Thegraceful piece he dances in 1986, “Divertimento,” is one of the first images that visitors see in “The America That Is To Be,” a show which runs until January 26 at the Frye Art Museum here. Organized by Thomas F. DeFrantz, performance artist and author, the series traces the history of Byrd’s commitment to dance as a tool for social justice over 40 years.

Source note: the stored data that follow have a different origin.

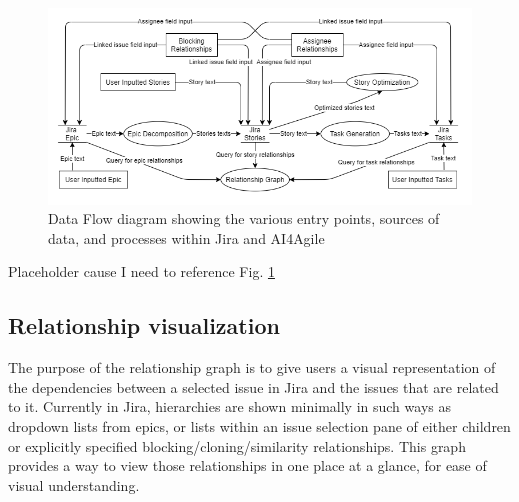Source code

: \begin{figure}
\centering
\includegraphics[width=\textwidth,keepaspectratio]{./figure/DataflowDiagram.png}
\caption{Data Flow diagram showing the various entry points, sources of data, and processes within Jira and AI4Agile}
\label{fig:DataFlowDiagram}
\end{figure}
Placeholder cause I need to reference Fig. \ref{fig:DataFlowDiagram}

\subsection{Relationship visualization}
The purpose of the relationship graph is to give users a visual representation of the dependencies between a selected issue in Jira and the issues that are related to it. Currently in Jira, hierarchies are shown minimally in such ways as dropdown lists from epics, or lists within an issue selection pane of either children or explicitly specified blocking/cloning/similarity relationships. This graph provides a way to view those relationships in one place at a glance, for ease of visual understanding.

The early works on display find a young Byrd, coy and confrontational by turns, nimbly slipping between aesthetics: punk, drag, downtown-postmodern. Growing up in the 1950s, he frequently felt pressure in the Black middle class of Clearwater, Florida, “to be some way, I had to represent all Black people.” Through dance, he rejected that mandate.

 

“My idea is that I’m trying to create space not just for myself but for other Black people,” he said, “young black people at the time, to be who they are, that the box needs to be big enough to contain all these voices and ways of seeing things.” Always obsessed with widening ways of seeing things, and not afraid of stimulating the public into paying attention, Byrd has lately been in high demand and has been in high demand. He has created new works this season for Pacific Northwest Ballet (the haunting “Love and Loss”) and Alvin Ailey American Dance Theatre, within his job at Spectrum Dance Theater, the Seattle company he has directed since 2002. “Greenwood,” his exploration of the 1921 massacre of Tulsa, Oklahoma, will take place on Dec. 6 during the Ailey City Center season.

 

Byrd won a $275,000 Doris Duke Artist Award in July, just before turning 70, one of the most prestigious awards in performing arts. As part of the James W. Ray Distinguished Artist Award, given to artists in the state of Washington and won by Byrd in 2016, the opportunity was given at the Frye.

 

“Donald was praised but undervalued,” said DeFrantz, who since the 1990s has been his mentor and intermittently collaborated with him as a dramaturge. “So it’s nice to see that attention paid, and maybe it’s the beginning of a kind of appreciation of the people in the trenches.” Given the abundance of dance in museums over the past decade, the work of a single living choreographer remains unusual.

 

Byrd was known for his volatility and hard parts of his past are not overlooked by the exhibition. One passage of the wall text recognizes his struggles with drugs and alcohol in the 1970s and 1980s, as well as his reputation as an “emotionally aggressive taskmaster.” “He had real challenges with drug abuse,” said DeFrantz, “not quite homeless, but being so bohemian that he didn’t care for himself. As a younger artist, he was irresponsible, and then all that confusion and fear became apparent in how he treated younger dancers or other artists with whom he worked.

Shreyas Tanna

About Shreyas Tanna

The winner of Mr. Pune 2009 Pageant, Mr. Shreyas Tanna is currently the young, dashing, and dynamic CEO of a market research company called Research N Reports in Pune. Fondly known as RNR, the company specializes in market research as well as industry analysis, and is closely associated with its parent company Absolute Markets Insights (AMI). Mr. Shreyas Tanna began his corporate journey as the Head of Corporate sales & PR at RED Entertainment while pursuing his degree for MMS (Marketing) from the MGM College of Management, Mumbai. After accomplishing the tedious task of balancing his work and education, he further polished his skills in Corporate Sales, Public Relations, Channel Development, Global Client Engagement, Strategic Consulting, and Brand Development by working with HDFC Life and ResearchMoz Global Pvt. Ltd. His dedication towards his work has even won him accolades such as the National Level Performer 2013 – HDFC Life and Mr. ResearchMoz 2015. A disciplined individual with a loving heart, he is often seen taking crisp walks with an engrossed look and a gentle smile within the premises of his company to interact with the various departments. And he will be usually followed by an adorable trail of his beloved trio of Shih Tzu babies proudly known as Gucci, Drake, and Paris. The most enticing thing that you will notice about this content and proud pet parent is his infectious positivity and the firm belief in his eyes, a reflection of his favorite quote, “LIFE IS BEAUTIFUL!”